PUBLISHED OPINION

 

                                                            

 

Case No.:         94-1861

                                                            

         

Complete Title

of Case:

 

STATE OF WISCONSIN

ex rel. HUBERT HILL,

 

                                                            Petitioner-Appellant,

 

                        v.

 

PAUL ZIMMERMAN and

MYA HAESSIG,

 

                                                            Respondents-Respondents.

                                                                                                                      

 

Submitted on Briefs: May 10, 1995

    

                                                            

 

   COURT                   COURT OF APPEALS OF WISCONSIN

 

Opinion Released:     August 16, 1995

Opinion Filed:      August 16, 1995

                                                            

 

Source of APPEAL                Appeal from an order

Full Name JUDGE                COURT:     Circuit

Lower Court.                       COUNTY:     Racine

(If "Special",                         JUDGE:     GERALD P. PTACEK

so indicate)

                                                            

 

JUDGES:     Brown, Nettesheim and Snyder, JJ.

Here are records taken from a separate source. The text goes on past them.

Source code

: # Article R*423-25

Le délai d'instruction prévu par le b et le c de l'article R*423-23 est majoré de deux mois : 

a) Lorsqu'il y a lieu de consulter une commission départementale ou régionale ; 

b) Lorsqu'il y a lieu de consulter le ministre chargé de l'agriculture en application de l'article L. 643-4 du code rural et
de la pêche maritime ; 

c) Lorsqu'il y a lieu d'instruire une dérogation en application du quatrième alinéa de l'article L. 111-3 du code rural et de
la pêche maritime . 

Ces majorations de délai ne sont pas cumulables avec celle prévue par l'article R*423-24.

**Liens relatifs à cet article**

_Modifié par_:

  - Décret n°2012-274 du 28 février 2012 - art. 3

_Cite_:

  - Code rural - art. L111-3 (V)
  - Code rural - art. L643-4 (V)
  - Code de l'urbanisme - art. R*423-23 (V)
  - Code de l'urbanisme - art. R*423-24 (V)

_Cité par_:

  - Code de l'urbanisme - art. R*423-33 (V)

                Concurred:  

                Dissented:  

                                                            

 

Appellant

ATTORNEYSOn behalf of the petitioner-appellant, the cause was submitted on the briefs of Hubert Hill, pro se.

 

 

Respondent

ATTORNEYSOn behalf of the respondents-respondents, the cause was submitted on the brief of James E. Doyle, attorney general, and Alan Lee, assistant attorney general.


    COURT OF APPEALS

        DECISION

   DATED AND RELEASED

 

             August 16, 1995

 

 

 

 

         NOTICE

 

A party may file with the Supreme Court a petition to review an adverse decision by the Court of Appeals. See § 808.10 and Rule 809.62(1), Stats.

This opinion is subject to further editing.  If published, the official version will appear in the bound volume of the Official Reports.

 

 

 

 

No.  94-1861

 

STATE OF WISCONSIN               IN COURT OF APPEALS

                         

                                                                                                                       

STATE OF WISCONSIN

ex rel. HUBERT HILL,

 

                                                            Petitioner-Appellant,

 

                        v.

 

PAUL ZIMMERMAN and

MYA HAESSIG,

 

                                                            Respondents-Respondents.

                                                                                                                      

 

 

                        APPEAL from an order of the circuit court for Racine County:  GERALD P. PTACEK, Judge.  Affirmed.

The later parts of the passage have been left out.